Cerca de 400.000 personas habían sido conducidas a la pequeña área asignada al gueto y su situación muy pronto se vio deteriorada. Las pobres condiciones higiénicas en el hacinado gueto, la falta de alimentos y suministros médicos, resultaron en epidemias y altos índices de mortandad. Irena Sendler, corriendo un enorme peligro a nivel personal, ideó formas de introducirse en el gueto y ayudar a los sufridos judíos, y logró obtener un permiso de la municipalidad que le permitía entrar al gueto a inspeccionar las condiciones sanitarias. Una vez dentro del gueto, estableció contacto con los activistas de la organización de bienestar judío y comenzó a ayudarlos, en especial, a pasar clandestinamente a la parte aria de la ciudad y a hallarles escondites.
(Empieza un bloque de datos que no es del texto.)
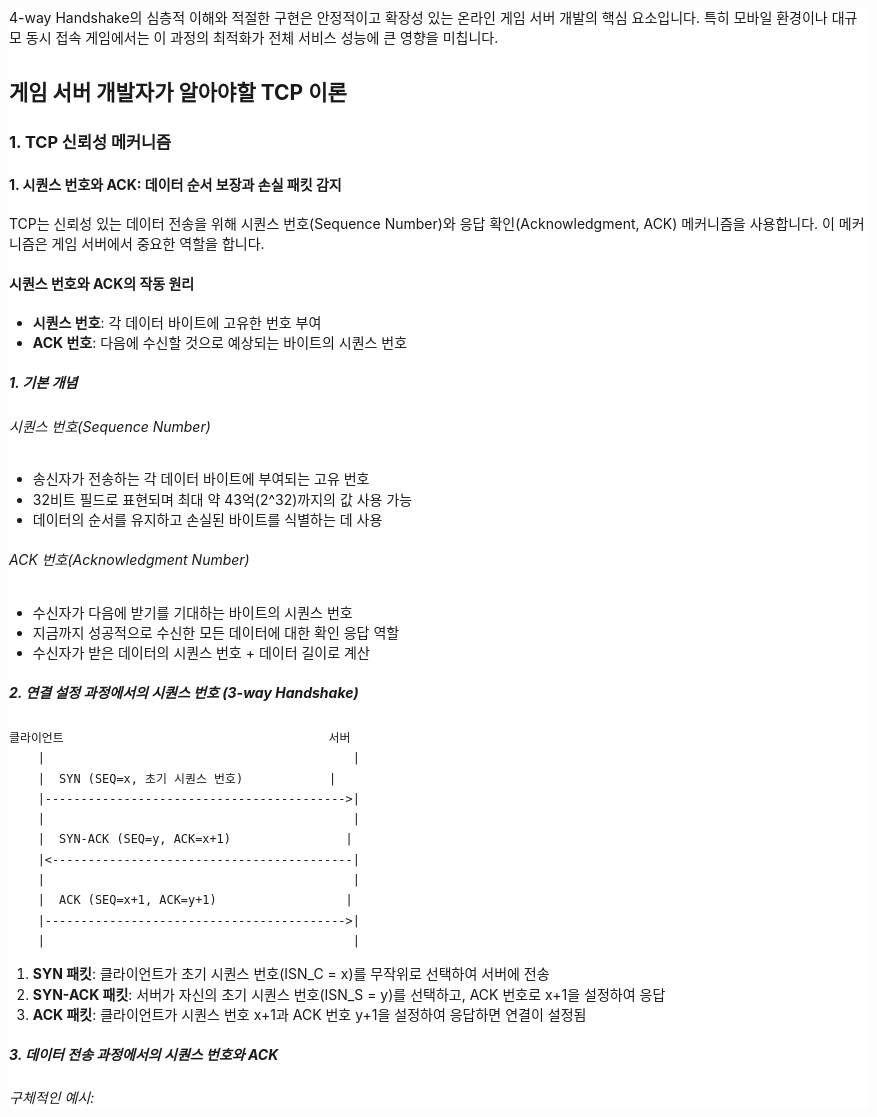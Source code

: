 
4-way Handshake의 심층적 이해와 적절한 구현은 안정적이고 확장성 있는 온라인 게임 서버 개발의 핵심 요소입니다. 특히 모바일 환경이나 대규모 동시 접속 게임에서는 이 과정의 최적화가 전체 서비스 성능에 큰 영향을 미칩니다.  
    
  
  
## 게임 서버 개발자가 알아야할 TCP 이론

### 1. TCP 신뢰성 메커니즘

#### 1. 시퀀스 번호와 ACK: 데이터 순서 보장과 손실 패킷 감지
TCP는 신뢰성 있는 데이터 전송을 위해 시퀀스 번호(Sequence Number)와 응답 확인(Acknowledgment, ACK) 메커니즘을 사용합니다. 이 메커니즘은 게임 서버에서 중요한 역할을 합니다.

#### 시퀀스 번호와 ACK의 작동 원리
- **시퀀스 번호**: 각 데이터 바이트에 고유한 번호 부여
- **ACK 번호**: 다음에 수신할 것으로 예상되는 바이트의 시퀀스 번호
  

##### 1. 기본 개념

###### 시퀀스 번호(Sequence Number)
- 송신자가 전송하는 각 데이터 바이트에 부여되는 고유 번호
- 32비트 필드로 표현되며 최대 약 43억(2^32)까지의 값 사용 가능
- 데이터의 순서를 유지하고 손실된 바이트를 식별하는 데 사용

###### ACK 번호(Acknowledgment Number)
- 수신자가 다음에 받기를 기대하는 바이트의 시퀀스 번호
- 지금까지 성공적으로 수신한 모든 데이터에 대한 확인 응답 역할
- 수신자가 받은 데이터의 시퀀스 번호 + 데이터 길이로 계산

##### 2. 연결 설정 과정에서의 시퀀스 번호 (3-way Handshake)

```
클라이언트                                     서버
    |                                           |
    |  SYN (SEQ=x, 초기 시퀀스 번호)            |
    |------------------------------------------>|
    |                                           |
    |  SYN-ACK (SEQ=y, ACK=x+1)                |
    |<------------------------------------------|
    |                                           |
    |  ACK (SEQ=x+1, ACK=y+1)                  |
    |------------------------------------------>|
    |                                           |
```

1. **SYN 패킷**: 클라이언트가 초기 시퀀스 번호(ISN_C = x)를 무작위로 선택하여 서버에 전송
2. **SYN-ACK 패킷**: 서버가 자신의 초기 시퀀스 번호(ISN_S = y)를 선택하고, ACK 번호로 x+1을 설정하여 응답
3. **ACK 패킷**: 클라이언트가 시퀀스 번호 x+1과 ACK 번호 y+1을 설정하여 응답하면 연결이 설정됨

##### 3. 데이터 전송 과정에서의 시퀀스 번호와 ACK

###### 구체적인 예시:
Una vez fuera del horror, era necesario elaborar documentos falsos para los niños, darles nombres católicos y trasladarlos a un lugar seguro, normalmente monasterios y conventos, donde los religiosos siempre tenían las puertas abiertas para los niños del Gueto.

Irena apuntaba entonces en pedazos de papel las verdaderas identidades de los pequeños y sus nuevas ubicaciones, y luego enterraba las notas dentro de botes y frascos de conserva bajo un gran manzano en el jardín de su vecino, frente a los barracones de los soldados alemanes. Allí aguardó, sin que nadie lo sospechase, el pasado de los 2.500 niños del Gueto hasta que los nazis se marcharon.
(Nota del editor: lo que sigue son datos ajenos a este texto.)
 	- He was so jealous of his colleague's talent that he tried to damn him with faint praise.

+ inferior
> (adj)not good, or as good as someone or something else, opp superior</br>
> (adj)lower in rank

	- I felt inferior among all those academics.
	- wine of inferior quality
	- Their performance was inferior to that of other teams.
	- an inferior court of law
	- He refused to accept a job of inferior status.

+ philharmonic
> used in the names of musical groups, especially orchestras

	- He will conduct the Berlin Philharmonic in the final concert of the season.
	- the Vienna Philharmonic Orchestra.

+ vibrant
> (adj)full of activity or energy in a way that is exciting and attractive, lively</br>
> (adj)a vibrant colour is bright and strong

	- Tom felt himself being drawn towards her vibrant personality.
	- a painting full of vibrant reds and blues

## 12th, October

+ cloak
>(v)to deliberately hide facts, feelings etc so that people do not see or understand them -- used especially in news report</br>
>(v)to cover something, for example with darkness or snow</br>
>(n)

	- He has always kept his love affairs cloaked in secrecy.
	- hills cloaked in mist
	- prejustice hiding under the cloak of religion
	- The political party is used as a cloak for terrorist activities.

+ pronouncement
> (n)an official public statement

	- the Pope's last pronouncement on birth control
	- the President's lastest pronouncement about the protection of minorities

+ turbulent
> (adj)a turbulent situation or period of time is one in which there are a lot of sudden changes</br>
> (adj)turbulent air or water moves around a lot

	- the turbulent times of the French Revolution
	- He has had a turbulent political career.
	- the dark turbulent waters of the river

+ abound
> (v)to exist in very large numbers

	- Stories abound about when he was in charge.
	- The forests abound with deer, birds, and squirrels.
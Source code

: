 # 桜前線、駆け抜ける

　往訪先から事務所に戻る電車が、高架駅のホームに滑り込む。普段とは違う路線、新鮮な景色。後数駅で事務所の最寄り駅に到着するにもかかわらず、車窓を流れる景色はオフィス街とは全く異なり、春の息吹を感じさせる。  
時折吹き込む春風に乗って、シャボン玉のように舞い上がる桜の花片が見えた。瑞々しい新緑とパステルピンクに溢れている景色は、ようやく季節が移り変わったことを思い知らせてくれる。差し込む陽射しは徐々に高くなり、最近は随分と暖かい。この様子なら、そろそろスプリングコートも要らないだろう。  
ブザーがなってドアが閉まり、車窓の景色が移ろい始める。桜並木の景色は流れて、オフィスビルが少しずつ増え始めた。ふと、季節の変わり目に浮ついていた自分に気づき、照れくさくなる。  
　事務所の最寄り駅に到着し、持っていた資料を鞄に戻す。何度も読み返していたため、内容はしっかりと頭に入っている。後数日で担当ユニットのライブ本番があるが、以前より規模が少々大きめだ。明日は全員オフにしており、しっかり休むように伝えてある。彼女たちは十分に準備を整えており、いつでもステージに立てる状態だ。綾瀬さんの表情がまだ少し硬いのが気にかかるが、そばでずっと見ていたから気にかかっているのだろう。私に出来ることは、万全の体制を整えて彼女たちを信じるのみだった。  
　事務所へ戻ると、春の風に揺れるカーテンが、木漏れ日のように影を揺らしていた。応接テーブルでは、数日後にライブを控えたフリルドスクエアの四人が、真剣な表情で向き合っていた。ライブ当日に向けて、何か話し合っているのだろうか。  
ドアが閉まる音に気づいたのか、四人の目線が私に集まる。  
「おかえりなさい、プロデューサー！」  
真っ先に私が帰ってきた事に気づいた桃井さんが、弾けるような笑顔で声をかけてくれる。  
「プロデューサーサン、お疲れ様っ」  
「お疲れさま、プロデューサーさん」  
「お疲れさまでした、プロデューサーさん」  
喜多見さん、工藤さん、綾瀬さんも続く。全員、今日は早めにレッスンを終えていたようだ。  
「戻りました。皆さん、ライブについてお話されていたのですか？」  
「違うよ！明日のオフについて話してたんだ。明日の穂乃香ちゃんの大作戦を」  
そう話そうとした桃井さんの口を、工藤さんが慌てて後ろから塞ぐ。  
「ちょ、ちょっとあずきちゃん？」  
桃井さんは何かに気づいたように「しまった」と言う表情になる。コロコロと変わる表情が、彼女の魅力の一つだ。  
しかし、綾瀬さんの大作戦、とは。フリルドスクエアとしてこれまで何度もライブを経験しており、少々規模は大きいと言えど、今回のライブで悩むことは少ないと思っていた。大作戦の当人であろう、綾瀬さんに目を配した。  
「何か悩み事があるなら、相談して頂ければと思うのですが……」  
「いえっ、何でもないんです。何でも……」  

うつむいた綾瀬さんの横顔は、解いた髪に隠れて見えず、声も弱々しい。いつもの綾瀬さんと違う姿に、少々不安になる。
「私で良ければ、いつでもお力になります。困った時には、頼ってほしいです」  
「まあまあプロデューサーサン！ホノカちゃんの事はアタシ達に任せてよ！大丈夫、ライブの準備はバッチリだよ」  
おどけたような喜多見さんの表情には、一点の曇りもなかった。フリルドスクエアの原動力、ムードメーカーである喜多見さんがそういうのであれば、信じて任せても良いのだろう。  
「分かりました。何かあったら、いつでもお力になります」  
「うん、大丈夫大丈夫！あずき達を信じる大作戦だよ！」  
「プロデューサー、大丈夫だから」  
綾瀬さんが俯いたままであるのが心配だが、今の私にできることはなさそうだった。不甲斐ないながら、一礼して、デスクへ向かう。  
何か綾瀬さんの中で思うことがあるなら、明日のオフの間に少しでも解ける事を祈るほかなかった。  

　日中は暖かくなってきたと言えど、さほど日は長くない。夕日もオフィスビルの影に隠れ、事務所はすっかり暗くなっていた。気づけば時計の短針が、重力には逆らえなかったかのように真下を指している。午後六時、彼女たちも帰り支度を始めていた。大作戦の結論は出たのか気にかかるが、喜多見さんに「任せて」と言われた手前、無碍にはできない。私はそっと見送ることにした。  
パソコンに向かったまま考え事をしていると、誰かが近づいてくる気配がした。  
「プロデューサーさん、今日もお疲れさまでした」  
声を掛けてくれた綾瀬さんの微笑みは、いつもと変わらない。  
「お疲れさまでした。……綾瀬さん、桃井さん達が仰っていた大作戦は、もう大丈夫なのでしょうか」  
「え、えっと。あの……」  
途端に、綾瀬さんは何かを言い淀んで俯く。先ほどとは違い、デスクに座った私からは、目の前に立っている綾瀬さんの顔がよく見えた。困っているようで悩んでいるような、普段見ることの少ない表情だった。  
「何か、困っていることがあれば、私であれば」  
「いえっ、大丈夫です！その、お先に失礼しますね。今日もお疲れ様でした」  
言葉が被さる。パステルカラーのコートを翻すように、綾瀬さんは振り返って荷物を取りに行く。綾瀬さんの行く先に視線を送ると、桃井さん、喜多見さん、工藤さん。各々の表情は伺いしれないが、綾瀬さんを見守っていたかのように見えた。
Los nazis supieron de sus actividades y el 20 de octubre de 1943, Irena Sendler fue detenida por la Gestapo y llevada a la infame prisión de Pawiak, donde fue brutalmente torturada.
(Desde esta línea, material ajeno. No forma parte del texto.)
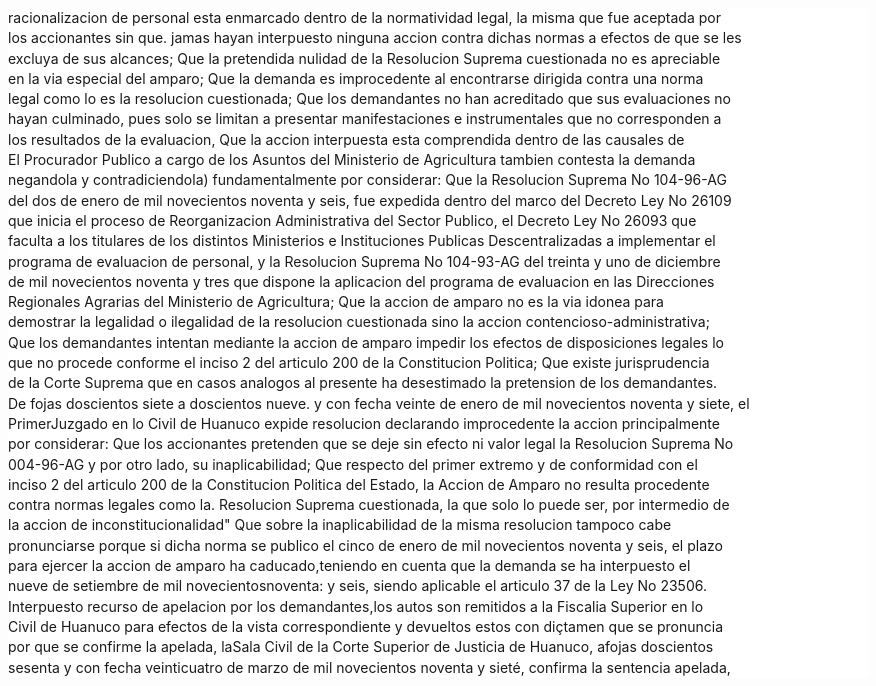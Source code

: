 racionalizacion de personal esta enmarcado dentro de la normatividad legal, la misma que fue aceptada por  
los accionantes sin que. jamas hayan interpuesto ninguna accion contra dichas normas a efectos de que se les  
excluya de sus alcances; Que la pretendida nulidad de la Resolucion Suprema cuestionada no es apreciable  
en la via especial del amparo; Que la demanda es improcedente al encontrarse dirigida contra una norma  
legal como lo es la resolucion cuestionada; Que los demandantes no han acreditado que sus evaluaciones no  
hayan culminado, pues solo se limitan a presentar manifestaciones e instrumentales que no corresponden a  
los resultados de la evaluacion, Que la accion interpuesta esta comprendida dentro de las causales de  
El Procurador Publico a cargo de los Asuntos del Ministerio de Agricultura tambien contesta la demanda  
negandola y contradiciendola) fundamentalmente por considerar: Que la Resolucion Suprema No 104-96-AG  
del dos de enero de mil novecientos noventa y seis, fue expedida dentro del marco del Decreto Ley No 26109  
que inicia el proceso de Reorganizacion Administrativa del Sector Publico, el Decreto Ley No 26093 que  
faculta a los titulares de los distintos Ministerios e Instituciones Publicas Descentralizadas a implementar el  
programa de evaluacion de personal, y la Resolucion Suprema No 104-93-AG del treinta y uno de diciembre  
de mil novecientos noventa y tres que dispone la aplicacion del programa de evaluacion en las Direcciones  
Regionales Agrarias del Ministerio de Agricultura; Que la accion de amparo no es la via idonea para  
demostrar la legalidad o ilegalidad de la resolucion cuestionada sino la accion contencioso-administrativa;  
Que los demandantes intentan mediante la accion de amparo impedir los efectos de disposiciones legales lo  
que no procede conforme el inciso 2 del articulo 200 de la Constitucion Politica; Que existe jurisprudencia  
de la Corte Suprema que en casos analogos al presente ha desestimado la pretension de los demandantes.  
De fojas doscientos siete a doscientos nueve. y con fecha veinte de enero de mil novecientos noventa y siete, el  
PrimerJuzgado en lo Civil de Huanuco expide resolucion declarando improcedente la accion principalmente  
por considerar: Que los accionantes pretenden que se deje sin efecto ni valor legal la Resolucion Suprema No  
004-96-AG y por otro lado, su inaplicabilidad; Que respecto del primer extremo y de conformidad con el  
inciso 2 del articulo 200 de la Constitucion Politica del Estado, la Accion de Amparo no resulta procedente  
contra normas legales como la. Resolucion Suprema cuestionada, la que solo lo puede ser, por intermedio de  
la accion de inconstitucionalidad" Que sobre la inaplicabilidad de la misma resolucion tampoco cabe  
pronunciarse porque si dicha norma se publico el cinco de enero de mil novecientos noventa y seis, el plazo  
para ejercer la accion de amparo ha caducado,teniendo en cuenta que la demanda se ha interpuesto el  
nueve de setiembre de mil novecientosnoventa: y seis, siendo aplicable el articulo 37 de la Ley No 23506.  
Interpuesto recurso de apelacion por los demandantes,los autos son remitidos a la Fiscalia Superior en lo  
Civil de Huanuco para efectos de la vista correspondiente y devueltos estos con diçtamen que se pronuncia  
por que se confirme la apelada, laSala Civil de la Corte Superior de Justicia de Huanuco, afojas doscientos  
sesenta y con fecha veinticuatro de marzo de mil novecientos noventa y sieté, confirma la sentencia apelada,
Con el final del conflicto se desenterraron los 2.500 botes escondidos bajo el manzano, y los 2.500 niños rescatados del gueto recuperaron sus identidades olvidadas. La gran mayoría había perdido a sus padres, así que muchos fueron enviados con otros familiares o se quedaron con familias polacas, pero todos conservaron a lo largo de su vida un agradecimiento infinito a Irena Sendler.

En 1965 la organización Yad Vashem de Jerusalén le otorgó el título de Justa entre las Naciones y se la nombró ciudadana honoraria de Israel.

En el judaísmo, este es el mayor reconocimiento que realiza la comunidad junto al Estado de Israel, para agradecer las miles de vidas judías que salvaron muchos gentiles en época de guerra mundial.